Aih! Rupanya keindahan instalasi seni yang satu ini serupa dengan puisi. Iya, puisi. Bukankah puisi ibarat tepukan di pundak, yang tujuannya untuk mengingatkan? 

Filosofi Umbi Kawat

Konon semua bermula dari kesukaan Bung Ludira Yudha mencabuti rerumputan. Lalu, akar-akar dan umbi-umbian dari rerumputan yang dicabutnya itu dicermati baik-baik. Nah. Berawal dari pencermatan tersebut, segenap pemikiran filosofis mengenai akar dan umbi-umbian pun dihimpunnya.

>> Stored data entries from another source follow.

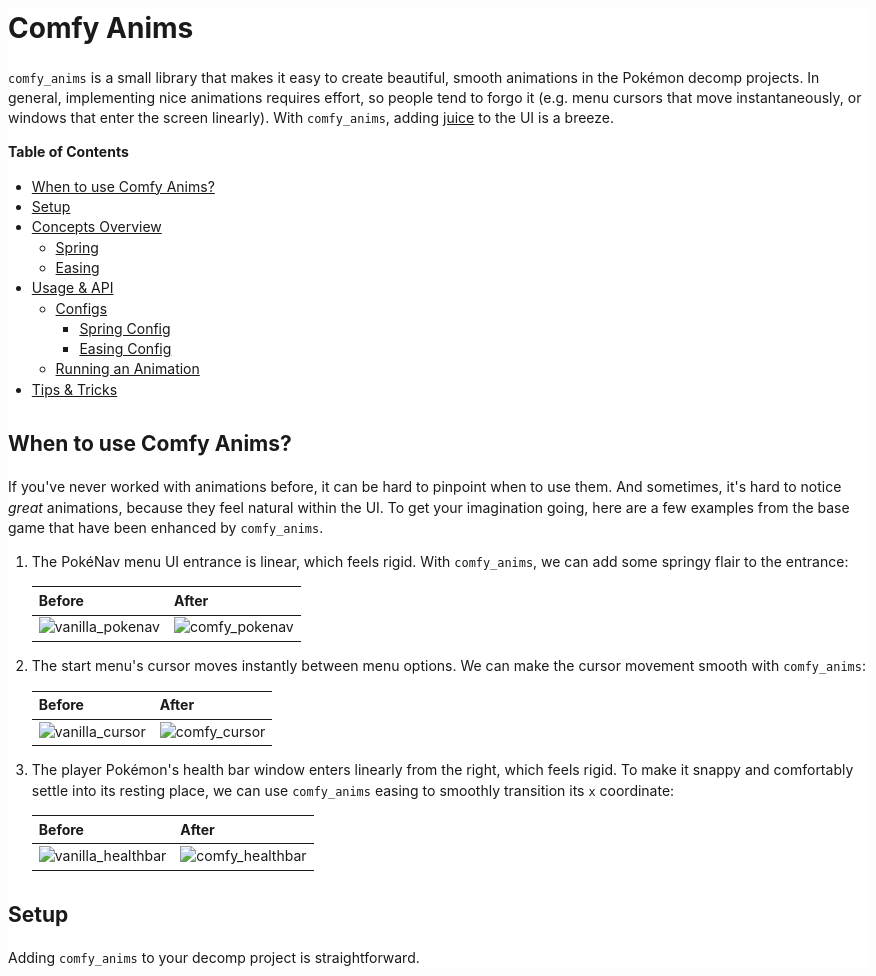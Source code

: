 # Comfy Anims
`comfy_anims` is a small library that makes it easy to create beautiful, smooth animations in the Pokémon decomp projects.  In general, implementing nice animations requires effort, so people tend to forgo it (e.g. menu cursors that move instantaneously, or windows that enter the screen linearly).  With `comfy_anims`, adding [juice](https://www.youtube.com/watch?v=Fy0aCDmgnxg) to the UI is a breeze.

**Table of Contents**
- [When to use Comfy Anims?](#when-to-use-comfy-anims)
- [Setup](#setup)
- [Concepts Overview](#concepts-overview)
  * [Spring](#spring)
  * [Easing](#easing)
- [Usage & API](#usage--api)
  * [Configs](#configs)
    + [Spring Config](#spring-config)
    + [Easing Config](#easing-config)
  * [Running an Animation](#running-an-animation)
- [Tips & Tricks](#tips--tricks)

## When to use Comfy Anims?
If you've never worked with animations before, it can be hard to pinpoint when to use them.  And sometimes, it's hard to notice *great* animations, because they feel natural within the UI.  To get your imagination going, here are a few examples from the base game that have been enhanced by `comfy_anims`.
1. The PokéNav menu UI entrance is linear, which feels rigid.  With `comfy_anims`, we can add some springy flair to the entrance:

    | Before  | After |
    | ------------- | ------------- |
    | ![vanilla_pokenav](https://github.com/user-attachments/assets/8865e7d5-b505-45e1-90c0-f36ea8be209a) | ![comfy_pokenav](https://github.com/user-attachments/assets/0fedeca7-1bfc-450d-bf6e-f06a8849bf6d) |

2. The start menu's cursor moves instantly between menu options.  We can make the cursor movement smooth with `comfy_anims`:

    | Before  | After |
    | ------------- | ------------- |
    | ![vanilla_cursor](https://github.com/user-attachments/assets/d5ff31bc-5b75-467f-b7bb-af6a5b0ab9aa) | ![comfy_cursor](https://github.com/user-attachments/assets/9095092e-887e-4db3-8219-786b9947886c) |

3. The player Pokémon's health bar window enters linearly from the right, which feels rigid.  To make it snappy and comfortably settle into its resting place, we can use `comfy_anims` easing to smoothly transition its `x` coordinate:

    | Before  | After |
    | ------------- | ------------- |
    | ![vanilla_healthbar](https://github.com/user-attachments/assets/955760e2-7a66-41dd-9066-5384dd07a1a9) | ![comfy_healthbar](https://github.com/user-attachments/assets/9da91ee4-d175-4e44-b6da-b9238bf0d663) |

## Setup
Adding `comfy_anims` to your decomp project is straightforward.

Aih! Entah bagaimana cara tepat menikmati dan memaknai karya seniman ganteng ini. Yang jelas, saya suka mengamati bentuk karya seninya yang bermedia kawat tersebut. Dari kawat, lho. Tapi penampakannya menggantung ringan dan luwes di salah satu sudut lobi hotel. Padahal, berat sesungguhnya mencapai 200 kilogram. Diperkirakan bila gulungan-gulungan kawatnya diluruskan, bisa sepanjang jarak Jogja-Solo. Malah bisa jadi, lebih jauh dari jarak itu.

Foto Koleksi GAIA Cosmo Hotel Jogja
Foto Koleksi GAIA Cosmo Hotel Jogja
Foto Koleksi GAIA Cosmo Hotel Jogja

Bung Ludira tekun sekali melipat-lipat kawat yang panjaaang sehingga berbentuk umbi-umbian artistik begitu. Memang ya, kerja adalah cinta. Niscaya tanpa kecintaan pada apa yang dilakukannya, Bung Ludira pasti akan bertekuk lutut pada serangan rasa bosan.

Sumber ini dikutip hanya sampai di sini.